Computer Hashing
March 9, 2020
The
Dilbert comic strip, more enjoyable in the early years than present, is
popular because it
reinforces the
stereotypes about the
clueless managers of
technology companies. At our
corporate research laboratory in the
1980s, we would often
joke that the important technology we would be asked to investigate on
Wednesday was the topic of an
article in the
New York Times on the previous day. Presently, the New York Times has degenerated into
clickbait headlines in my
Google News feed. I avoid clicking on these because of the
paywall, and any useful
information is available elsewhere at no
cost.
At one memorable
meeting with a
corporate vice president, we were asked to describe our
research in a way that even our
mothers could understand. One of my
colleagues remarked that his mother had a
Ph.D. from
MIT. Although my mother has just a
high school education, she was
well-read and had
mental clarity until her
death at age 91. Although there are many factors that complicate a
scientific analysis,[1] there is
evidence that
mental exercise can maintain
cognitive function. Every
morning, my mother would do the
Jumble word puzzle in her
newspaper, and she was better at solving it than I was.

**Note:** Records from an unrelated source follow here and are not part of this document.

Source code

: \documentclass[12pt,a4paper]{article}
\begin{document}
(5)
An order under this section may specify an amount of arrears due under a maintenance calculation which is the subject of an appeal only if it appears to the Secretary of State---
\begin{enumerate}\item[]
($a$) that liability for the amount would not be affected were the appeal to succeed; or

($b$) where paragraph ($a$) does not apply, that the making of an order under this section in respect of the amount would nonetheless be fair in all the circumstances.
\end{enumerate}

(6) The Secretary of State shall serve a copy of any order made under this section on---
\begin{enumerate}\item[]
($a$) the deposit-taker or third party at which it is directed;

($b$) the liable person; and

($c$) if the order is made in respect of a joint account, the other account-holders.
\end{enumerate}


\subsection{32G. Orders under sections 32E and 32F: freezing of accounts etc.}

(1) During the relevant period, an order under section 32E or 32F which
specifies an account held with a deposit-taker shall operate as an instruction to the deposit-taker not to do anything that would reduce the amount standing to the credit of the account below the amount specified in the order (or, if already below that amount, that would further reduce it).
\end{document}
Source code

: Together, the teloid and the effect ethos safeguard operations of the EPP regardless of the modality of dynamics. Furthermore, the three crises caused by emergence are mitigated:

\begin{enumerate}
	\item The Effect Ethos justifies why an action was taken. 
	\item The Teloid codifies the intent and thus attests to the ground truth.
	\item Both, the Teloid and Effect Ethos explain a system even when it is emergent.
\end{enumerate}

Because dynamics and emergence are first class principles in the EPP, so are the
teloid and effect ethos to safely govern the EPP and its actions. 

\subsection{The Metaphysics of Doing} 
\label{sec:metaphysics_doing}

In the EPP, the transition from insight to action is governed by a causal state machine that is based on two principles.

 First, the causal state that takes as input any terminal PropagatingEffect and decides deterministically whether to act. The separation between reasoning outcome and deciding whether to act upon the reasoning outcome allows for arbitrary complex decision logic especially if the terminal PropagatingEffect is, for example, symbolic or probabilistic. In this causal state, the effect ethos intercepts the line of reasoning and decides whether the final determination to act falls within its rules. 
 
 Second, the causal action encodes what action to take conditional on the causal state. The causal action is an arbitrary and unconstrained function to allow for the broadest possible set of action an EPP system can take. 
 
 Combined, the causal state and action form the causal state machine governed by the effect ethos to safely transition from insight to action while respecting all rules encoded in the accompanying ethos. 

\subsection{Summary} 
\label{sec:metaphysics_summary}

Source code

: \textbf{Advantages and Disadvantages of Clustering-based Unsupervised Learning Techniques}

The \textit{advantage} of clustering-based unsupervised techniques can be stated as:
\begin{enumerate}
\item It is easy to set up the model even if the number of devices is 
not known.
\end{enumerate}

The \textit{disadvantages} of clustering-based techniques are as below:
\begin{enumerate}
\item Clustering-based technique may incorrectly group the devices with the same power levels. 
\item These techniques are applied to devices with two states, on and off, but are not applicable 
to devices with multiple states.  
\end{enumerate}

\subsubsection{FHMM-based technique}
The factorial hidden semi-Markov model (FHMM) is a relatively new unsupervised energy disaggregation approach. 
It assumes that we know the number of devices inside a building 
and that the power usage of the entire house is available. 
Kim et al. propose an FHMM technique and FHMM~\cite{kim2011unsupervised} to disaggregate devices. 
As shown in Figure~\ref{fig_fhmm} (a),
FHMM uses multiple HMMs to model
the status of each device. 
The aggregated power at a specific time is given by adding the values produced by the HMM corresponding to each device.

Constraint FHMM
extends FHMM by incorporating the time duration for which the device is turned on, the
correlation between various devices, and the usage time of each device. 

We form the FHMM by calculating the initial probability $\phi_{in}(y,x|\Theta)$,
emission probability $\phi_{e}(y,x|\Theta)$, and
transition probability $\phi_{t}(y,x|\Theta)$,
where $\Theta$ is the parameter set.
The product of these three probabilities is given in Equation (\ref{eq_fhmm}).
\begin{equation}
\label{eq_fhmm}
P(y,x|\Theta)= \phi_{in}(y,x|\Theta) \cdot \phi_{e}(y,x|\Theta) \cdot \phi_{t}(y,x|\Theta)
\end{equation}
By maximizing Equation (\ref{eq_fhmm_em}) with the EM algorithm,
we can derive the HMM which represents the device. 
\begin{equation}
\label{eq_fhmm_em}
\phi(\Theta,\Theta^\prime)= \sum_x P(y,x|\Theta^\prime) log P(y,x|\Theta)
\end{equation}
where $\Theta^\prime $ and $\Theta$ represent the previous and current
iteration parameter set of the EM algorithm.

The Jumble puzzle, introduced in 1954, consists of a
verbal clue, a
drawing that
illustrates the clue, and a set of
words, the
letters of each of which are
jumbled by
transposition. After these words are unjumbled, there are marked letters that construct the
answer, which is often a
clever pun. Since these puzzles are
copyrighted, I can't show any of these, but a
Google image search will produce many examples.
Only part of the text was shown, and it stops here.